Lithium-metal batteries can store far more energy for their weight than the lithium-ion cells in today's phones and cars, which makes them one of the most closely watched options for longer-range electric vehicles and lighter electronics. Their weakness has been endurance: the liquid electrolyte that carries charge tends to break down where it meets the electrodes, so the cell fades a little more with every charge.
Writing in Nature on 8 July, researchers led by Zhou Haoshen at Nanjing University describe an electrolyte that sidesteps much of that damage. Their answer is a molecule they call a targeted ligand anti-solvent, an ingredient that, most of the time, keeps to itself and takes almost no part in ferrying lithium ions.

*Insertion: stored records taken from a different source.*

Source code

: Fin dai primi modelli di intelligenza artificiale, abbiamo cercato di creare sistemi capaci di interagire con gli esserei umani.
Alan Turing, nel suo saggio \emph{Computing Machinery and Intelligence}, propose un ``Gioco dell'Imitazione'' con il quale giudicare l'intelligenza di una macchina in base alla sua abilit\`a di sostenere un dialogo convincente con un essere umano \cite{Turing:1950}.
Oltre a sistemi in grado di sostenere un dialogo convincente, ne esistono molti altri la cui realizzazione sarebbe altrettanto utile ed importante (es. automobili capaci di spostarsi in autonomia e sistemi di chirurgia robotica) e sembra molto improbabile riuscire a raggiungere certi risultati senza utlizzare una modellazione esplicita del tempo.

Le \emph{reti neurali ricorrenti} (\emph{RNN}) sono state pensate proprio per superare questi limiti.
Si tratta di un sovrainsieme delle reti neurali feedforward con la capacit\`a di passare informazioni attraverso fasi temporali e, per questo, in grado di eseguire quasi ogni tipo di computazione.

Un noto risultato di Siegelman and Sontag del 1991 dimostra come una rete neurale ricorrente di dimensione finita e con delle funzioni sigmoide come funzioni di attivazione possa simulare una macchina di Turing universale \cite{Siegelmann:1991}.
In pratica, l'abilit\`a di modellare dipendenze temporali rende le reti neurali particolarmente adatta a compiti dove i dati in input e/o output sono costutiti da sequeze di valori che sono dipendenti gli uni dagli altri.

The trouble it addresses shows up during charging. As lithium leaves the positive electrode, the surrounding solvent and salt molecules have to release and re-form their grip on each ion, and that repeated reshuffling drives the electrolyte to decompose and thin out over hundreds of cycles. First author Yang Wujie likens the conventional process to a chain of people holding hands who are forced to let go at the electrode's surface.
An additive that wakes up only where it is needed
The new additive stays dormant in the bulk liquid because it binds lithium only weakly. But the strong electric field right at the charging electrode changes how the molecules line up, switching on their ability to coordinate lithium exactly there. In effect the additive steps in to catch the ions the electrode releases, sparing the rest of the electrolyte the destabilising break-and-rejoin cycle. Because it acts only in a thin zone near the surface, it does not disturb normal operation elsewhere.

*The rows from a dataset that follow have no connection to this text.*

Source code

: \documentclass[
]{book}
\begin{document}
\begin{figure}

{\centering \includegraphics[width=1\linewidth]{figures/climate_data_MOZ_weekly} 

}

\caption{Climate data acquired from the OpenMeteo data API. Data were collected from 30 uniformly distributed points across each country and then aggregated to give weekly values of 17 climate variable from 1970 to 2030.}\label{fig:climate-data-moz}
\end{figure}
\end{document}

In pouch cells the payoff was clear. A cell rated at 450 watt-hours per kilogram ran for more than 750 cycles while keeping 80 percent of its capacity; a denser 605 Wh/kg version held 96 percent after 150 cycles. For comparison, the batteries in today's electric passenger cars sit near 200 Wh/kg.
The team frames the work less as a single recipe than as a design principle. "Earlier studies looked mainly at the static solvation structure," Zhou said; this one turns instead to how solvation behaves dynamically at the interface, an idea the authors suggest could guide electrolytes for other alkali-metal batteries too.